I’m following a tutorial from a course on Blender + AE for compositing 3D objects into a scene. The problem comes when I get to the point of bringing in the exr sequence that I create in Blender to AE. I rendered all the objects from Blender with the exact passes that were shown in the tutorial. I synchronized the EXR multilayer sequence to match the AE composition settings for color and frame rate.
I tried both introducing a different layer for every pass, as well as doing it with a combined pass + shadow catcher + AO. However, you can see that the result renders in the viewport only until the 4th frame and then disappears, plus the 3d objects don’t have the proper color. If I use the option with the combined pass and nothing else, I can preview beyond the 4th frame, but all 3D objects disappear, besides the chairs that turn kind of purple. The moment I introduce any other pass, I get a black screen beyond the 4th frame. I set the pass layers a few times just as the guy in the course, to make sure I’m not making a mistake, but it’s all the same. Maybe the problem lies somewhere else, but I can’t locate it, as I’m not advanced in this. If someone has experience with extracting passes into AE, I’d be grateful for some tips. Here’s a screen recording that will let you see the situation:
I downloaded DJV, but I guess it plays the EXR Multilayer sequence fine there (although darker that it should be). I however, thought that the footage and the rendered animation are in the same frame rate, but the footage was 25, while the render from Blender was 24. I interpreted the footage to be 25 too, plus I also set the AE timeline to start from the 1st frame, rather than 0, since Blender starts from 1 usually. Still, as you can see from the new screen rec, it’s still the same. Is it possible that the problem lies in the Blender render settings?
Yesterday when I opened Blender to take a look again, I noticed that in the View Layer section, the Light passes for diffuse and gloss weren’t checked, but as you can see from the video, I have all the passes in the Extractor tool in AE, so I guess I must have checked them when I was rendering originally. But even if they hadn’t been checked, I still had that Combined pass, so I should be good, right? So maybe the problem lies somewhere else.
I’ve seen these tutorials as well. He basically does the same thing. The only difference is that he renders passes for the castle (his 3d object in his example) separately than the passes for the background where his shadow catcher (i guess it wasn’t called a shadow catcher back when he was making the tutorial). He also had the passes for Transmission checked. I, on the other hand, didn’t check any transmission passes, plus I rendered passes on the entire scene collection (rather then separate collections) as you can see from my screenshot in the upper right corner, next to the view layer dropdown option.

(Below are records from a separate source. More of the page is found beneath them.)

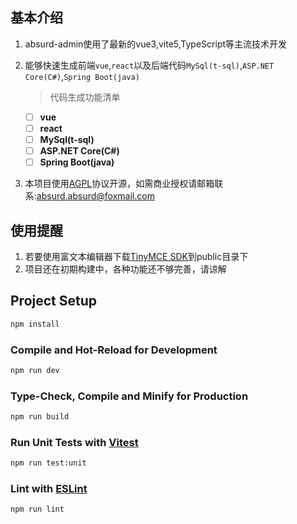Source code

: ## 基本介绍

1. absurd-admin使用了最新的vue3,vite5,TypeScript等主流技术开发
1. 能够快速生成前端`vue`,`react`以及后端代码`MySql(t-sql)`,`ASP.NET Core(C#)`,`Spring Boot(java)`

   > 代码生成功能清单

   - [ ] **vue**
   - [ ] **react**
   - [ ] **MySql(t-sql)**
   - [ ] **ASP.NET Core(C#)**
   - [ ] **Spring Boot(java)**

1. 本项目使用[AGPL](./LICENSE)协议开源，如需商业授权请邮箱联系:[absurd.absurd@foxmail.com](mailto:absurd.absurd@foxmail.com)

## 使用提醒

1. 若要使用富文本编辑器下载[TinyMCE SDK](https://github.com/tinymce/tinymce)到public目录下
1. 项目还在初期构建中，各种功能还不够完善，请谅解

## Project Setup

```sh
npm install
```

### Compile and Hot-Reload for Development

```sh
npm run dev
```

### Type-Check, Compile and Minify for Production

```sh
npm run build
```

### Run Unit Tests with [Vitest](https://vitest.dev/)

```sh
npm run test:unit
```

### Lint with [ESLint](https://eslint.org/)

```sh
npm run lint
```
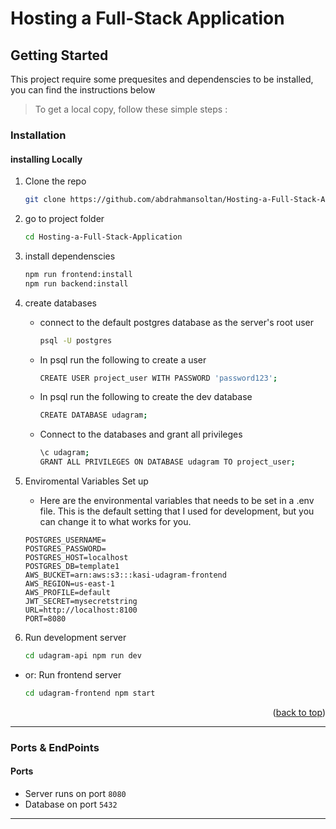 # Hosting a Full-Stack Application

<!-- GETTING STARTED -->

## Getting Started

This project require some prequesites and dependenscies to be installed, you can find the instructions below

> To get a local copy, follow these simple steps :

### Installation

#### installing Locally

1. Clone the repo
   ```sh
   git clone https://github.com/abdrahmansoltan/Hosting-a-Full-Stack-Application.git
   ```
2. go to project folder

   ```sh
   cd Hosting-a-Full-Stack-Application
   ```

3. install dependenscies

   ```bash
   npm run frontend:install
   npm run backend:install
   ```

4. create databases

   - connect to the default postgres database as the server's root user

     ```bash
     psql -U postgres
     ```

   - In psql run the following to create a user

     ```bash
     CREATE USER project_user WITH PASSWORD 'password123';
     ```

   - In psql run the following to create the dev database

     ```bash
     CREATE DATABASE udagram;
     ```

   - Connect to the databases and grant all privileges

     ```bash
     \c udagram;
     GRANT ALL PRIVILEGES ON DATABASE udagram TO project_user;
     ```

5. Enviromental Variables Set up

   - Here are the environmental variables that needs to be set in a .env file. This is the default setting that I used for development, but you can change it to what works for you.

   ```
   POSTGRES_USERNAME=
   POSTGRES_PASSWORD=
   POSTGRES_HOST=localhost
   POSTGRES_DB=template1
   AWS_BUCKET=arn:aws:s3:::kasi-udagram-frontend
   AWS_REGION=us-east-1
   AWS_PROFILE=default
   JWT_SECRET=mysecretstring
   URL=http://localhost:8100
   PORT=8080
   ```

6. Run development server

   ```sh
   cd udagram-api npm run dev
   ```

- or: Run frontend server

  ```bash
  cd udagram-frontend npm start
  ```

<p align="right">(<a href="#top">back to top</a>)</p>

---

### Ports & EndPoints

#### Ports

- Server runs on port `8080`
- Database on port `5432`

---
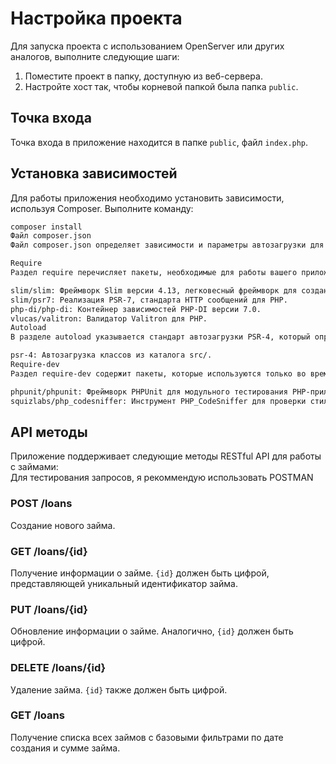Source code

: # Настройка проекта

Для запуска проекта с использованием OpenServer или других аналогов, выполните следующие шаги:

1. Поместите проект в папку, доступную из веб-сервера.
2. Настройте хост так, чтобы корневой папкой была папка `public`.

## Точка входа

Точка входа в приложение находится в папке `public`, файл `index.php`.

## Установка зависимостей

Для работы приложения необходимо установить зависимости, используя Composer. Выполните команду:

```bash
composer install
Файл composer.json
Файл composer.json определяет зависимости и параметры автозагрузки для вашего PHP-проекта.

Require
Раздел require перечисляет пакеты, необходимые для работы вашего приложения:

slim/slim: Фреймворк Slim версии 4.13, легковесный фреймворк для создания веб-приложений и API.
slim/psr7: Реализация PSR-7, стандарта HTTP сообщений для PHP.
php-di/php-di: Контейнер зависимостей PHP-DI версии 7.0.
vlucas/valitron: Валидатор Valitron для PHP.
Autoload
В разделе autoload указывается стандарт автозагрузки PSR-4, который определяет, как Composer будет автоматически загружать классы:

psr-4: Автозагрузка классов из каталога src/.
Require-dev
Раздел require-dev содержит пакеты, которые используются только во время разработки:

phpunit/phpunit: Фреймворк PHPUnit для модульного тестирования PHP-приложений.
squizlabs/php_codesniffer: Инструмент PHP_CodeSniffer для проверки стиля кодирования PHP.
```
## API методы

Приложение поддерживает следующие методы RESTful API для работы с займами:  
Для тестирования запросов, я рекоммендую использовать POSTMAN

### POST /loans
Создание нового займа.

### GET /loans/{id}
Получение информации о займе. `{id}` должен быть цифрой, представляющей уникальный идентификатор займа.

### PUT /loans/{id}
Обновление информации о займе. Аналогично, `{id}` должен быть цифрой.

### DELETE /loans/{id}
Удаление займа. `{id}` также должен быть цифрой.

### GET /loans
Получение списка всех займов с базовыми фильтрами по дате создания и сумме займа.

I’ve read your posts, and watched the two videos - but to be honest, I cannot easily follow along in the vid and determine what you’re clicking on (or pointing at) when and why. Some voice recording narration of “I’m doing this, and expecting that” would greatly help.
But I will offer a small bit of advice - though blender defaults to rendering on Frame 1, you don’t have to start on 1 (I don’t.). I always render starting on Frame 0, which is what I’ve always been used to when doing 3D+AE.
(As opposed to “make AE start on 1”; if/when you start adding other elements, now you have to also verify the proper start for everything else… and starting thinking of “ok, this footage is F Zero, but the rest is F One.”
I apologize but I didn’t notice that when using the windows 10 screen recorder, the recording doesn’t capture windows that are visible after a RMB click. So I made another recording through a browser extension, along with a voice over explaining what I did and hoped to have as a result. I hope this gives a better idea of my problem:
I did the composite object coloring straight in Blender. But now when I add the mist pass, a specific part of the house becomes brighter. It outlines the wall plane I created to use as a 2nd shadow catcher for the walls. What setting do I need to change to make the walls shadow catcher plane get the same brightness and colorization as the rest of the scene elements after applying the mist pass? Fixing that at least, would be some sort of a victory after all this.
By the way, I tried to export an 8 frame test to a png sequence, rather than exr multilayer, and it runs ok in AE, though I don’t have such control for changing different passes. It still export the mist in this screwed up way though…
I guess these cases are not going to be solved for now. Thank you for taking the time to try help me though.
I finally was able to figure a solution that worked for me. I unchecked the use nodes box in the compositing tab before render, plus I also rendered the Transmission passes. If someone in the future ends up in this ridiculous situation as me - this may help.
The problem is that you didn’t print some of the passes.
※ Composing’s use nodes check does not affect rendering.
Attached is a reference for node configuration.
It’s an older version of the video because it’s hard to find the latest version of the video. The node configuration is the same.